Blog credits Venumadhav, 1st year
Isn’t it boring? That we need to learn some other half human language to talk to our life-less mates.
Of course we are all waiting for some fully developed technology which could talk to us just like Jarvis speaks to Tony Stark. For that to happen we need let our machines to think on their own. This thought is pretty fascinating, isn’t it? These thoughts are what paved our way towards Artificial Intelligence.
ARTIFICIAL INTELLIGENCE is a branch of computer science concerned with building smart machines capable of performing tasks that typically need human intelligence.
Less than a decade after breaking the Nazi encryption machine and helping the Allied Forces to win World War II, mathematician Alan Turing changed history for a second time with a simple question: “Can machines think?”
AI is the branch of computer science that aims to answer Turing’s question affirmative by trying to stimulate or replicate human intelligence in machines.
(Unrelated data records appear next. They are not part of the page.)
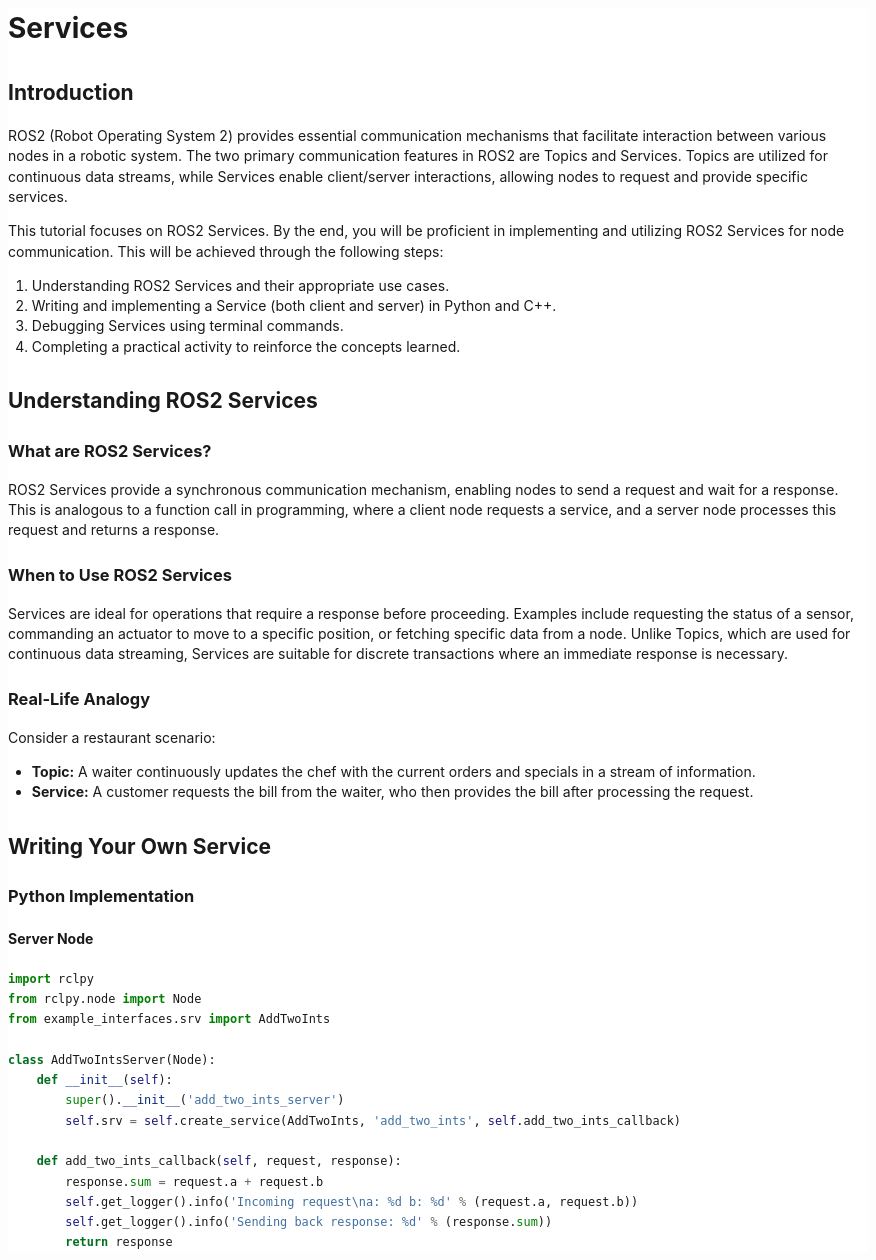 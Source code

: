 # Services

## Introduction

ROS2 (Robot Operating System 2) provides essential communication mechanisms that facilitate interaction between various nodes in a robotic system. The two primary communication features in ROS2 are Topics and Services. Topics are utilized for continuous data streams, while Services enable client/server interactions, allowing nodes to request and provide specific services.

This tutorial focuses on ROS2 Services. By the end, you will be proficient in implementing and utilizing ROS2 Services for node communication. This will be achieved through the following steps:

1. Understanding ROS2 Services and their appropriate use cases.
2. Writing and implementing a Service (both client and server) in Python and C++.
3. Debugging Services using terminal commands.
4. Completing a practical activity to reinforce the concepts learned.

## Understanding ROS2 Services

### What are ROS2 Services?

ROS2 Services provide a synchronous communication mechanism, enabling nodes to send a request and wait for a response. This is analogous to a function call in programming, where a client node requests a service, and a server node processes this request and returns a response.

### When to Use ROS2 Services

Services are ideal for operations that require a response before proceeding. Examples include requesting the status of a sensor, commanding an actuator to move to a specific position, or fetching specific data from a node. Unlike Topics, which are used for continuous data streaming, Services are suitable for discrete transactions where an immediate response is necessary.

### Real-Life Analogy

Consider a restaurant scenario:

- **Topic:** A waiter continuously updates the chef with the current orders and specials in a stream of information.
- **Service:** A customer requests the bill from the waiter, who then provides the bill after processing the request.

## Writing Your Own Service

### Python Implementation

#### Server Node

```python
import rclpy
from rclpy.node import Node
from example_interfaces.srv import AddTwoInts

class AddTwoIntsServer(Node):
    def __init__(self):
        super().__init__('add_two_ints_server')
        self.srv = self.create_service(AddTwoInts, 'add_two_ints', self.add_two_ints_callback)

    def add_two_ints_callback(self, request, response):
        response.sum = request.a + request.b
        self.get_logger().info('Incoming request\na: %d b: %d' % (request.a, request.b))
        self.get_logger().info('Sending back response: %d' % (response.sum))
        return response

```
This expensive goal of Artificial Intelligence led to a LOT of debates that there isn’t a singular definition of this field which is universally accepted. A major limitation in defining AI simply as “building machines that are intelligent” is the question what makes a machine intelligent?
Artificial intelligence falls under two broad categories:
• Narrow AI (or) Weak AI is a kind of AI that operates within limited context and is a simulation of human intelligence. Examples of this include Google search, Image recognition software, Personal assistants (Siri, Alexa).
• Artificial General Intelligence (AGI) (or) Strong AI is the kind of intelligence we were seeing in present day movies. It’s much like a human being which can apply its own intelligence without limitations.
In 2016, The first “robot citizen”, a humanoid robot named Sophia, is created by Hasen Robotics and is capable of facial recognition, verbal communication and facial expression. This is high step from Narrow AI toward AGI.